══ Data for this exercise
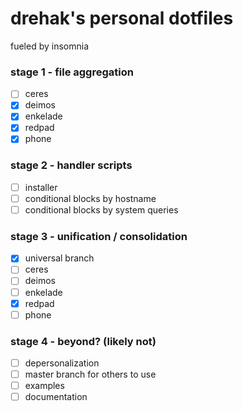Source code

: # drehak's personal dotfiles
fueled by insomnia

### stage 1 - file aggregation
- [ ] ceres
- [x] deimos
- [x] enkelade
- [x] redpad
- [x] phone

### stage 2 - handler scripts
- [ ] installer
- [ ] conditional blocks by hostname
- [ ] conditional blocks by system queries

### stage 3 - unification / consolidation
- [x] universal branch
- [ ] ceres
- [ ] deimos
- [ ] enkelade
- [x] redpad
- [ ] phone

### stage 4 - beyond? (likely not)
- [ ] depersonalization
- [ ] master branch for others to use
- [ ] examples
- [ ] documentation

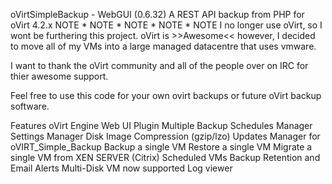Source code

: oVirtSimpleBackup - WebGUI (0.6.32)
A REST API backup from PHP for oVirt 4.2.x
NOTE * NOTE * NOTE * NOTE * NOTE
I no longer use oVirt, so I wont be furthering this project. oVirt is >>Awesome<< however, I decided to move all of my VMs into a large managed datacentre that uses vmware.

I want to thank the oVirt community and all of the people over on IRC for thier awesome support.

Feel free to use this code for your own ovirt backups or future oVirt backup software.

Features
 oVirt Engine Web UI Plugin
 Multiple Backup Schedules Manager
 Settings Manager
 Disk Image Compression (gzip/lzo)
 Updates Manager for oVIRT_Simple_Backup
 Backup a single VM
 Restore a single VM
 Migrate a single VM from XEN SERVER (Citrix)
 Scheduled VMs Backup Retention and Email Alerts
 Multi-Disk VM now supported
 Log viewer
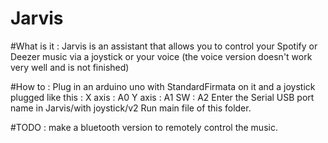# Jarvis

#What is it : 
Jarvis is an assistant that allows you to control your Spotify or Deezer music via a joystick or your voice (the voice version doesn't work very well and is not finished) 

#How to : 
Plug in an arduino uno with StandardFirmata on it and a joystick plugged like this : 
  X axis : A0
  Y axis : A1
  SW : A2
Enter the Serial USB port name in Jarvis/with joystick/v2
Run main file of this folder. 

#TODO : 
make a bluetooth version to remotely control the music. 

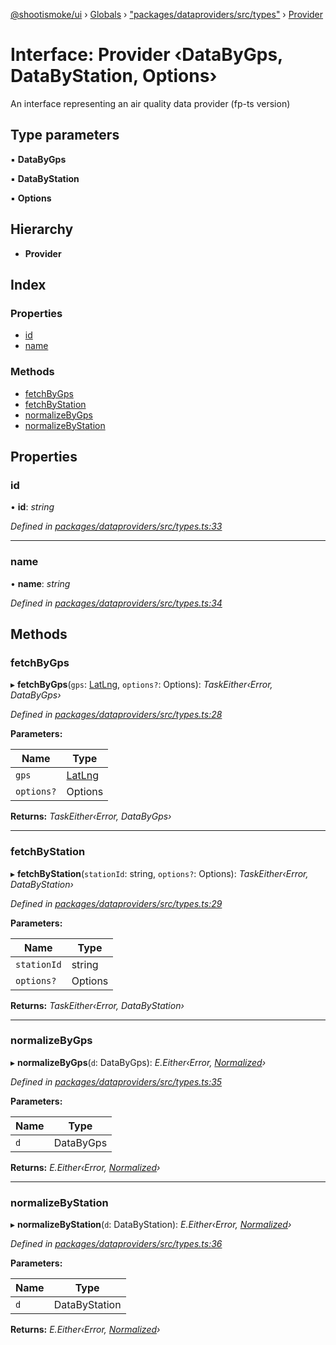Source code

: [@shootismoke/ui](../README.md) › [Globals](../globals.md) › ["packages/dataproviders/src/types"](../modules/_packages_dataproviders_src_types_.md) › [Provider](_packages_dataproviders_src_types_.provider.md)

# Interface: Provider ‹**DataByGps, DataByStation, Options**›

An interface representing an air quality data provider (fp-ts version)

## Type parameters

▪ **DataByGps**

▪ **DataByStation**

▪ **Options**

## Hierarchy

* **Provider**

## Index

### Properties

* [id](_packages_dataproviders_src_types_.provider.md#id)
* [name](_packages_dataproviders_src_types_.provider.md#name)

### Methods

* [fetchByGps](_packages_dataproviders_src_types_.provider.md#fetchbygps)
* [fetchByStation](_packages_dataproviders_src_types_.provider.md#fetchbystation)
* [normalizeByGps](_packages_dataproviders_src_types_.provider.md#normalizebygps)
* [normalizeByStation](_packages_dataproviders_src_types_.provider.md#normalizebystation)

## Properties

###  id

• **id**: *string*

*Defined in [packages/dataproviders/src/types.ts:33](https://github.com/shootismoke/common/blob/af8195a/packages/dataproviders/src/types.ts#L33)*

___

###  name

• **name**: *string*

*Defined in [packages/dataproviders/src/types.ts:34](https://github.com/shootismoke/common/blob/af8195a/packages/dataproviders/src/types.ts#L34)*

## Methods

###  fetchByGps

▸ **fetchByGps**(`gps`: [LatLng](_packages_dataproviders_src_types_.latlng.md), `options?`: Options): *TaskEither‹Error, DataByGps›*

*Defined in [packages/dataproviders/src/types.ts:28](https://github.com/shootismoke/common/blob/af8195a/packages/dataproviders/src/types.ts#L28)*

**Parameters:**

Name | Type |
------ | ------ |
`gps` | [LatLng](_packages_dataproviders_src_types_.latlng.md) |
`options?` | Options |

**Returns:** *TaskEither‹Error, DataByGps›*

___

###  fetchByStation

▸ **fetchByStation**(`stationId`: string, `options?`: Options): *TaskEither‹Error, DataByStation›*

*Defined in [packages/dataproviders/src/types.ts:29](https://github.com/shootismoke/common/blob/af8195a/packages/dataproviders/src/types.ts#L29)*

**Parameters:**

Name | Type |
------ | ------ |
`stationId` | string |
`options?` | Options |

**Returns:** *TaskEither‹Error, DataByStation›*

___

###  normalizeByGps

▸ **normalizeByGps**(`d`: DataByGps): *E.Either‹Error, [Normalized](../modules/_packages_dataproviders_src_types_.md#normalized)›*

*Defined in [packages/dataproviders/src/types.ts:35](https://github.com/shootismoke/common/blob/af8195a/packages/dataproviders/src/types.ts#L35)*

**Parameters:**

Name | Type |
------ | ------ |
`d` | DataByGps |

**Returns:** *E.Either‹Error, [Normalized](../modules/_packages_dataproviders_src_types_.md#normalized)›*

___

###  normalizeByStation

▸ **normalizeByStation**(`d`: DataByStation): *E.Either‹Error, [Normalized](../modules/_packages_dataproviders_src_types_.md#normalized)›*

*Defined in [packages/dataproviders/src/types.ts:36](https://github.com/shootismoke/common/blob/af8195a/packages/dataproviders/src/types.ts#L36)*

**Parameters:**

Name | Type |
------ | ------ |
`d` | DataByStation |

**Returns:** *E.Either‹Error, [Normalized](../modules/_packages_dataproviders_src_types_.md#normalized)›*
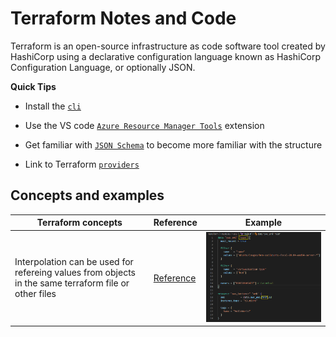 # Terraform Notes and Code

Terraform is an open-source infrastructure as code software tool created by HashiCorp using a declarative configuration language known as HashiCorp Configuration Language, or optionally JSON.

**Quick Tips**
* Install the [`cli`](https://www.terraform.io/downloads.html)

* Use the VS code  [`Azure Resource Manager Tools`](https://marketplace.visualstudio.com/items?itemName=HashiCorp.terraform) extension

* Get familiar with [`JSON Schema`](https://json-schema.org/) to become more familiar with the structure

* Link to Terraform [`providers`](https://registry.terraform.io/browse/providers)

## Concepts and examples

| Terraform concepts | Reference | Example
| --- | ----------- |---------|
| Interpolation can be used for refereing values from objects in the same terraform file or other files | [Reference](https://www.terraform.io/docs/configuration-0-11/interpolation.html)| ![Example](https://github.com/dboconsultingllc/BootcampConcepts/blob/mainBranch/images/tf-InterpolationExample.PNG)


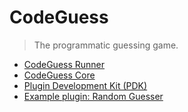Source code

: # CodeGuess
> The programmatic guessing game.

* [CodeGuess Runner](codeguess-runner/README.md)
* [CodeGuess Core](codeguess-core/README.md)
* [Plugin Development Kit (PDK)](codeguess-pdk/README.md)
* [Example plugin: Random Guesser](codeguess-example-plugin/README.md)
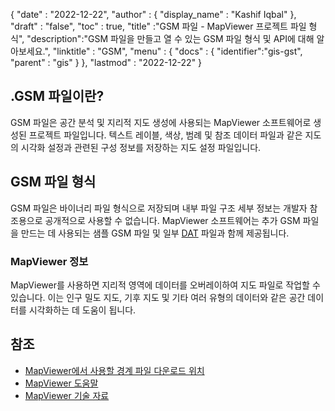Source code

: {
  "date" : "2022-12-22",
  "author" : {
    "display_name" : "Kashif Iqbal"
},
  "draft" : "false",
  "toc" : true,
  "title" :"GSM 파일 - MapViewer 프로젝트 파일 형식",
  "description":"GSM 파일을 만들고 열 수 있는 GSM 파일 형식 및 API에 대해 알아보세요.",
  "linktitle" : "GSM",
  "menu" : {
    "docs" : {
      "identifier":"gis-gst",
      "parent" : "gis"
}
},
  "lastmod" : "2022-12-22"
}

## .GSM 파일이란?

GSM 파일은 공간 분석 및 지리적 지도 생성에 사용되는 MapViewer 소프트웨어로 생성된 프로젝트 파일입니다. 텍스트 레이블, 색상, 범례 및 참조 데이터 파일과 같은 지도의 시각화 설정과 관련된 구성 정보를 저장하는 지도 설정 파일입니다.

## GSM 파일 형식

GSM 파일은 바이너리 파일 형식으로 저장되며 내부 파일 구조 세부 정보는 개발자 참조용으로 공개적으로 사용할 수 없습니다. MapViewer 소프트웨어는 추가 GSM 파일을 만드는 데 사용되는 샘플 GSM 파일 및 일부 [DAT](/database/dat/) 파일과 함께 제공됩니다.

### MapViewer 정보

MapViewer를 사용하면 지리적 영역에 데이터를 오버레이하여 지도 파일로 작업할 수 있습니다. 이는 인구 밀도 지도, 기후 지도 및 기타 여러 유형의 데이터와 같은 공간 데이터를 시각화하는 데 도움이 됩니다.

## 참조 ##

* [MapViewer에서 사용할 경계 파일 다운로드 위치](https://support.goldensoftware.com/hc/en-us/articles/226664588-Where-to-download-boundary-files-for-use-in-MapViewer )
* [MapViewer 도움말](https://mapviewerhelp.goldensoftware.com/)
* [MapViewer 기술 자료](https://support.goldensoftware.com/hc/en-us/categories/115000653887-MapViewer)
════
Activity
Which lines in the records above hold the string "html"? Copy each of them.

Response below
* Install the [`cli`](https://www.terraform.io/downloads.html)
| Interpolation can be used for refereing values from objects in the same terraform file or other files | [Reference](https://www.terraform.io/docs/configuration-0-11/interpolation.html)| ![Example](https://github.com/dboconsultingllc/BootcampConcepts/blob/mainBranch/images/tf-InterpolationExample.PNG)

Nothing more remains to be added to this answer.